Aux participants à notre Grande Soirée Alliancy du 8 décembre, nous avons demandé « Quelles actions devrions-nous mettre en œuvre dès 2022, pour tous contribuer à un numérique plus responsable ? ». Mais nous avons également voulu aller plus loin et avons interrogé plusieurs dirigeants en leur demandant de prendre position : « Si vous étiez élu président de la République en 2022, que feriez-vous pour rendre le numérique plus responsable ? ». Ils avaient carte blanche pour nous faire une proposition qui puisse être concrètement mise en œuvre l’an prochain. Et la variété des sujets abordés n’a pas déçu.
Ainsi, Stéphane Gervais, vice-président exécutif en charge de l’innovation stratégique du groupe Lacroix, équipementier spécialiste de l’IoT industriel, nous dit que sa priorité est la création d’un « label « société numérique responsable » qui [serait] donné via la signature d’une charte nationale du numérique responsable (signée par le PDG et le DSI). Cette charte aura vocation de devenir la charte européenne du numérique responsable. Et elle serait accompagnée par une formation 100% en ligne (et obligatoire) pour les employés en lien avec le numérique et à renouveler tous les 2 ans ». Et d’ajouter : « Et si la société ne respecte pas la charte, elle sera mise sur la liste des sociétés en numérique irresponsable ! ». Une dose d’obligation et une autre de « name and shame » pour passer des beaux discours aux actes ?
Réduire la consommation, réparer, recycler.
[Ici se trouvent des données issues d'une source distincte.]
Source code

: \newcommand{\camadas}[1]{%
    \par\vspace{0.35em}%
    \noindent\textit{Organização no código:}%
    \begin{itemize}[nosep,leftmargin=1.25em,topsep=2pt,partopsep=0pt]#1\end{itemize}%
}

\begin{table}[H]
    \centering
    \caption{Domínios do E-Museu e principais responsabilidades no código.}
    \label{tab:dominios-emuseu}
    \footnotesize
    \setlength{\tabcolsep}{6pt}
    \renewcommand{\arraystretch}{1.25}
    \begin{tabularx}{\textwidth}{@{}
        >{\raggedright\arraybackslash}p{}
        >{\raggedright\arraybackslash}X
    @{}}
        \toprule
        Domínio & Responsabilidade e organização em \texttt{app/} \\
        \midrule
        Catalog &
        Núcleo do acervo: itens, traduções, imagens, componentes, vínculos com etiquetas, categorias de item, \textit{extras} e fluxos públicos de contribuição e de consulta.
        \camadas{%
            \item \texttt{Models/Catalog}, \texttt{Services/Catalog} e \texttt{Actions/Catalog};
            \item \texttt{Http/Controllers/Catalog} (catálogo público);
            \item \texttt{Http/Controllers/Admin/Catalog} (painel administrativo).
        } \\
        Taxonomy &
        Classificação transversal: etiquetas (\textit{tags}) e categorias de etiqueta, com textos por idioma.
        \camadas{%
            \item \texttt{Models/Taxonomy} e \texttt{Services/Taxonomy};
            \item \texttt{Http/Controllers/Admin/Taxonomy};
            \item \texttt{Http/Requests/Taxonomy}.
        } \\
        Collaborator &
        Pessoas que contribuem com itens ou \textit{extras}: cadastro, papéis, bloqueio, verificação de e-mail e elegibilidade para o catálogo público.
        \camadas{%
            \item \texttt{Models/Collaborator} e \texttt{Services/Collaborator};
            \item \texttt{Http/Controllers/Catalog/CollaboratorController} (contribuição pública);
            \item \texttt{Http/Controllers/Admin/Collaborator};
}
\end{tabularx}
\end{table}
Anne-Tessier-Chênebeau, directrice Europe de Fabulous, qui édite une application pour améliorer le quotidien professionnel des collaborateurs par l’économie comportementale, estime essentiel pour sa part de mener des actions fortes sur la réduction de l’empreinte environnementale. Elle propose un « programme présidentiel » qui met au premier rang l’objectif de réduire « l’empreinte CO2 du numérique dès la conception des programmes numériques. Les entreprises qui suivront cet objectif de baisse bénéficieront d’une réduction d’impôts […] et développer une communication digitale frugale et une responsabilisation individuelle pour consommer du digital en conscience.
Pour cela, nous lancerons un programme avec l’éducation nationale ». Elle insiste également que le verbe « réduire », doit aller avec « réutiliser », en développant la filière industrielle du reconditionné, « réparer » en généralisant l’indice de réparabilité à tous les équipements, et « recycler » en lançant une filière française de recyclage des métaux rares. La dirigeante estime par ailleurs nécessaire d’oser créer « une filière R&D industrielle de nouvelle génération d’extraction de métaux rares disponibles dans l’espace et notamment l’exploration minière d’astéroïdes […] lancée avec nos alliés européens pour aller plus vite et coordonner nos efforts. » Un dernier point qui ne manquera pas en soit de nourrir les débats sur l’impact de la croissance de nos besoins en matière de composants électroniques.
Christian Cor, co-fondateur de l’éditeur Saaswedo, résume quoiqu’il en soit : « Concernant le numérique, chaque entreprise devrait mettre en place un politique de gestion des équipements (responsable de 80% de l’empreinte carbone du numérique) et les outils de mesure qui vont avec ». Pour combien est-ce déjà le cas ? Une minorité.
Imposer l’interopérabilité et l’accessibilité des services numériques
De manière générale, la question de la transparence sur l’impact environnemental des organisations et de la réparabilité de leur produit se retrouve dans de nombreuses propositions. A l’image des quatre points prioritaires soulignés par Arnaud Rayrole, directeur général du cabinet de conseil Leko : « J’imposerais aux services en ligne une obligation d’information de leurs utilisateurs des émissions CO2 liées à leurs usages, suivant une méthode normalisée.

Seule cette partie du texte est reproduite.